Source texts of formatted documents

■ ■ ■ ■ ■ ■ ■

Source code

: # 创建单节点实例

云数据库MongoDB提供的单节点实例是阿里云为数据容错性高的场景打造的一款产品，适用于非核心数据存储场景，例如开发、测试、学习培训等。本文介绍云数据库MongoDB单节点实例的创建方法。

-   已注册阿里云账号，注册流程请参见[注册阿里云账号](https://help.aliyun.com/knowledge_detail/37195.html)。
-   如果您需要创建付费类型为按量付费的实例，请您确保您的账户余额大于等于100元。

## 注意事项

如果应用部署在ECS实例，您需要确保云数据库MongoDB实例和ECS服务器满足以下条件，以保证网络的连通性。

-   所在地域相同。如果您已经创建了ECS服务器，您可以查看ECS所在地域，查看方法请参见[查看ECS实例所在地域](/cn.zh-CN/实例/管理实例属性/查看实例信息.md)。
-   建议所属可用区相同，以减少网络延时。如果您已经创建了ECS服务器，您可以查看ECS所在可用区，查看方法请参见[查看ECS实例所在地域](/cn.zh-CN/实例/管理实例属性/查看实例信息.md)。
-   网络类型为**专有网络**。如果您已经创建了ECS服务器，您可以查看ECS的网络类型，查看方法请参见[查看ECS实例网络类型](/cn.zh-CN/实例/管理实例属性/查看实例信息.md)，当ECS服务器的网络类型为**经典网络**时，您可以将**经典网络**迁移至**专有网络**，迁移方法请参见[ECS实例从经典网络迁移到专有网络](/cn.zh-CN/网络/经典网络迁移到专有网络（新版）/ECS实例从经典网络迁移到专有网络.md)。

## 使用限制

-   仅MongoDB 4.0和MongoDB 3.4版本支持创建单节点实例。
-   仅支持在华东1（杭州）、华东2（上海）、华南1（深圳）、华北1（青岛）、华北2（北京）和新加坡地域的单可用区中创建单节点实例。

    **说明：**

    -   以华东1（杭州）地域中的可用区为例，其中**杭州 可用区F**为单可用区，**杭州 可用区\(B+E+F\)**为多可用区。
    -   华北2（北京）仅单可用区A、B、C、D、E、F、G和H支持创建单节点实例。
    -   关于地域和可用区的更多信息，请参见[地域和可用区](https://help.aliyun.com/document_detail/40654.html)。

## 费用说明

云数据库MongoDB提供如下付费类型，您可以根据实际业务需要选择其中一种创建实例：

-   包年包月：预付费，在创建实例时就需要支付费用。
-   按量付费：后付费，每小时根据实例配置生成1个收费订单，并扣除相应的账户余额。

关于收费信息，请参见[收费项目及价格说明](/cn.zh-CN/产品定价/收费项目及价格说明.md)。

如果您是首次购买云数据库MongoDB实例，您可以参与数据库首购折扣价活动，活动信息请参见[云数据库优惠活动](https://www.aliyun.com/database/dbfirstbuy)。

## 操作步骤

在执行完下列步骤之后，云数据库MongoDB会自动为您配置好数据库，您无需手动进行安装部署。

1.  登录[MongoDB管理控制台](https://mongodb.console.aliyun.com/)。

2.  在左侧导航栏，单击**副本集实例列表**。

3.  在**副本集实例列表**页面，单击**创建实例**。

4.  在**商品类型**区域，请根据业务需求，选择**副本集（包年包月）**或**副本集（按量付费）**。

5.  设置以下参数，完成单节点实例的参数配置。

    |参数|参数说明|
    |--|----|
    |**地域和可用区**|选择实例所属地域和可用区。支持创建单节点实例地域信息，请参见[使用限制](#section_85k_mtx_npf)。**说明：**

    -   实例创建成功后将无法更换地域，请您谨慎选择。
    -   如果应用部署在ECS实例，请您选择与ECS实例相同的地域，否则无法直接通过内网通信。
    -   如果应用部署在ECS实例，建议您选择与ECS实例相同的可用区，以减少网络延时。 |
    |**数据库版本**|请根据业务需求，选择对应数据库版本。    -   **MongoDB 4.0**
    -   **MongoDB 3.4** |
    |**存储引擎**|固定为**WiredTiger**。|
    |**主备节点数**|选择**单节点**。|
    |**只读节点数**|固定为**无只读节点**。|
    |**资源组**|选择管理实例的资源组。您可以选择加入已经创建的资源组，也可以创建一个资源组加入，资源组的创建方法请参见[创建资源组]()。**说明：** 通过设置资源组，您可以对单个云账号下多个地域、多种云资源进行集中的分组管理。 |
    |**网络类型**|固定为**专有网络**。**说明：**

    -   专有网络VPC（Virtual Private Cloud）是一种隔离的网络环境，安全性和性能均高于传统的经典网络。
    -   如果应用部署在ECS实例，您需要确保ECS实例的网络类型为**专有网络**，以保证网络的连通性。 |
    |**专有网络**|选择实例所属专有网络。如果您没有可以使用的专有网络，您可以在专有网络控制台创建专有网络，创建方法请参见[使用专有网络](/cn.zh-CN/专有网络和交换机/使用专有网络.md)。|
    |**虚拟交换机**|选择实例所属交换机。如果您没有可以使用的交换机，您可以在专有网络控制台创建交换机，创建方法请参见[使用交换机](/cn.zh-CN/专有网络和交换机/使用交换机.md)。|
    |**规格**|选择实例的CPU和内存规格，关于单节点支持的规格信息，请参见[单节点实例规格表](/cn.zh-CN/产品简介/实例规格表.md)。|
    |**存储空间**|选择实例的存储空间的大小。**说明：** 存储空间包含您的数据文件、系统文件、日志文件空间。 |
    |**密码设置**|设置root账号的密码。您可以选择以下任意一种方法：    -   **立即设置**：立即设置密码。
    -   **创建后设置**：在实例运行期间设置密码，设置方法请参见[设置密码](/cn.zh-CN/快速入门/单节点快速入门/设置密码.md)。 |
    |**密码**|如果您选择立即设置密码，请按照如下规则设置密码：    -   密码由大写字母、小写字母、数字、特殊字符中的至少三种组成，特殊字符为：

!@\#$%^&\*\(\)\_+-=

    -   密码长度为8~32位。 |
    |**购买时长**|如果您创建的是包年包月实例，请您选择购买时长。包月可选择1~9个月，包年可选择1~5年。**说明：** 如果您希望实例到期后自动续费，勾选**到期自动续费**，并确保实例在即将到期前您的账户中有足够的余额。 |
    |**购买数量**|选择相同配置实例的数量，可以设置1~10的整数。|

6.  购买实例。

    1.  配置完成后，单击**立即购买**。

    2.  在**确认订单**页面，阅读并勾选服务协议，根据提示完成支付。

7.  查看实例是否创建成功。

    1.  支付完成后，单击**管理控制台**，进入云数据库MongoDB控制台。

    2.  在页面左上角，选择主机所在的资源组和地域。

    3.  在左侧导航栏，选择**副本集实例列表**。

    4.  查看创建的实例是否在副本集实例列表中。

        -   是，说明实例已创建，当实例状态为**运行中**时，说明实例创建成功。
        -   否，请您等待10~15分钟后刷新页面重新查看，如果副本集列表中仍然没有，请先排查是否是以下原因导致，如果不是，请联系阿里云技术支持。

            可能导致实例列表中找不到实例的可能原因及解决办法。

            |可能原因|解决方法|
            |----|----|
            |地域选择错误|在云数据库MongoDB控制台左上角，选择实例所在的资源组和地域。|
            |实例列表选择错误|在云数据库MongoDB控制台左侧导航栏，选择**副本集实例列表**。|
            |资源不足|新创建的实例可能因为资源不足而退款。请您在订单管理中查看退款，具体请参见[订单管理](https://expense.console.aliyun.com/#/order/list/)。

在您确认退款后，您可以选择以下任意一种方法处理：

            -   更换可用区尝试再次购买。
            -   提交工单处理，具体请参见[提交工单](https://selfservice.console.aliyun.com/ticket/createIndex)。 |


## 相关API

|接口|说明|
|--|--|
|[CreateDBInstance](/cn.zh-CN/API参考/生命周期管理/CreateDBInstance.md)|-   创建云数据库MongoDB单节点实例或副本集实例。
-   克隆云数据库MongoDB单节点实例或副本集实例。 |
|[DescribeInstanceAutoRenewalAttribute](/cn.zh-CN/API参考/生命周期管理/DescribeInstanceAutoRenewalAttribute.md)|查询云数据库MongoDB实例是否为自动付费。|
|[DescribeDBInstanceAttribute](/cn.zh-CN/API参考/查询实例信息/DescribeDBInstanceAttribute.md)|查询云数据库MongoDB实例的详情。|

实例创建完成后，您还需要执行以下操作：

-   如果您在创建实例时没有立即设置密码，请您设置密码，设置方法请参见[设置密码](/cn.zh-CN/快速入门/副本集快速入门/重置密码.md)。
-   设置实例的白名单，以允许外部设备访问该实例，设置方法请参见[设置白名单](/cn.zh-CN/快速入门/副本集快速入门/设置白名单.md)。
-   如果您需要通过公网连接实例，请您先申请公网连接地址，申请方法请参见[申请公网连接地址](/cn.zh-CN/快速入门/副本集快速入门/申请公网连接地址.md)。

■ ■ ■ ■ ■ ■ ■

■ INSTRUCTIONS TO FOLLOW
Each line in the data that holds the word "地域和可用区" must be copied.

■ YOUR RESPONSE
    -   关于地域和可用区的更多信息，请参见[地域和可用区](https://help.aliyun.com/document_detail/40654.html)。
    |**地域和可用区**|选择实例所属地域和可用区。支持创建单节点实例地域信息，请参见[使用限制](#section_85k_mtx_npf)。**说明：**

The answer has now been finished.